▶ **Record excerpts**:
■ ■ ■

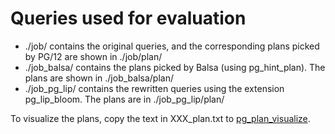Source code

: # Queries used for evaluation


- ./job/ contains the original queries, and the corresponding plans picked by PG/12 are shown in ./job/plan/
- ./job_balsa/ contains the plans picked by Balsa (using pg_hint_plan). The plans are shown in ./job_balsa/plan/
- ./job_pg_lip/ contains the rewritten queries using the extension pg_lip_bloom. The plans are in ./job_pg_lip/plan/

To visualize the plans, copy the text in XXX_plan.txt to [pg_plan_visualize](https://explain.dalibo.com/). 





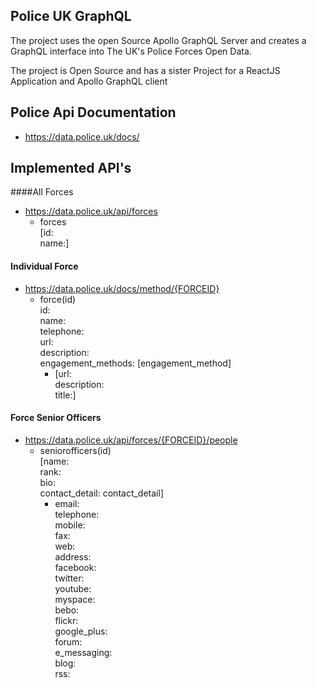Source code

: ## Police UK GraphQL

The project uses the open Source Apollo GraphQL Server and creates a GraphQL interface into The UK's Police Forces Open Data.

The project is Open Source and has a sister Project for a ReactJS Application and Apollo GraphQL client

## Police Api Documentation

* <https://data.police.uk/docs/>  

## Implemented API's

####All Forces  
* <https://data.police.uk/api/forces>  
  * forces   
    [id:  
    name:]
  
#### Individual Force
* <https://data.police.uk/docs/method/{FORCEID}>  
  * force(id)  
    id:  
    name:  
    telephone:  
    url:  
    description:  
    engagement_methods: [engagement_method]  
     *  [url:   
    description:  
    title:]    
 
#### Force Senior Officers
* <https://data.police.uk/api/forces/{FORCEID}/people>
  * seniorofficers(id)  
    [name:   
    rank:  
    bio:  
    contact\_detail: contact\_detail]  
      *  email:  
    telephone:  
    mobile:  
    fax:  
    web:  
    address:  
    facebook:  
    twitter:  
    youtube:  
    myspace:  
    bebo:  
    flickr:  
    google\_plus:  
    forum:  
    e\_messaging:  
    blog:  
    rss:  




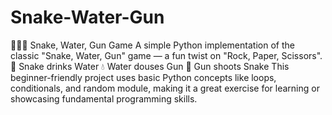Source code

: # Snake-Water-Gun
🐍💧🔫 Snake, Water, Gun Game A simple Python implementation of the classic "Snake, Water, Gun" game — a fun twist on "Rock, Paper, Scissors".  🐍 Snake drinks Water  💧 Water douses Gun  🔫 Gun shoots Snake
This beginner-friendly project uses basic Python concepts like loops, conditionals, and random module, making it a great exercise for learning or showcasing fundamental programming skills.

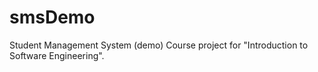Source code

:# smsDemo
Student Management System (demo)
Course project for "Introduction to Software Engineering".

■ ■ ■

▶ **Task item**: Return every line of the listing exactly, leaving its pictures behind.

▶ **Your solution**:
Source code

: # Queries used for evaluation


- ./job/ contains the original queries, and the corresponding plans picked by PG/12 are shown in ./job/plan/
- ./job_balsa/ contains the plans picked by Balsa (using pg_hint_plan). The plans are shown in ./job_balsa/plan/
- ./job_pg_lip/ contains the rewritten queries using the extension pg_lip_bloom. The plans are in ./job_pg_lip/plan/

To visualize the plans, copy the text in XXX_plan.txt to [pg_plan_visualize](https://explain.dalibo.com/). 





Source code

: ## Police UK GraphQL

The project uses the open Source Apollo GraphQL Server and creates a GraphQL interface into The UK's Police Forces Open Data.

The project is Open Source and has a sister Project for a ReactJS Application and Apollo GraphQL client

## Police Api Documentation

* <https://data.police.uk/docs/>  

## Implemented API's

####All Forces  
* <https://data.police.uk/api/forces>  
  * forces   
    [id:  
    name:]
  
#### Individual Force
* <https://data.police.uk/docs/method/{FORCEID}>  
  * force(id)  
    id:  
    name:  
    telephone:  
    url:  
    description:  
    engagement_methods: [engagement_method]  
     *  [url:   
    description:  
    title:]    
 
#### Force Senior Officers
* <https://data.police.uk/api/forces/{FORCEID}/people>
  * seniorofficers(id)  
    [name:   
    rank:  
    bio:  
    contact\_detail: contact\_detail]  
      *  email:  
    telephone:  
    mobile:  
    fax:  
    web:  
    address:  
    facebook:  
    twitter:  
    youtube:  
    myspace:  
    bebo:  
    flickr:  
    google\_plus:  
    forum:  
    e\_messaging:  
    blog:  
    rss:  




Source code

: # Snake-Water-Gun
🐍💧🔫 Snake, Water, Gun Game A simple Python implementation of the classic "Snake, Water, Gun" game — a fun twist on "Rock, Paper, Scissors".  🐍 Snake drinks Water  💧 Water douses Gun  🔫 Gun shoots Snake
This beginner-friendly project uses basic Python concepts like loops, conditionals, and random module, making it a great exercise for learning or showcasing fundamental programming skills.

Source code

:# smsDemo
Student Management System (demo)
Course project for "Introduction to Software Engineering".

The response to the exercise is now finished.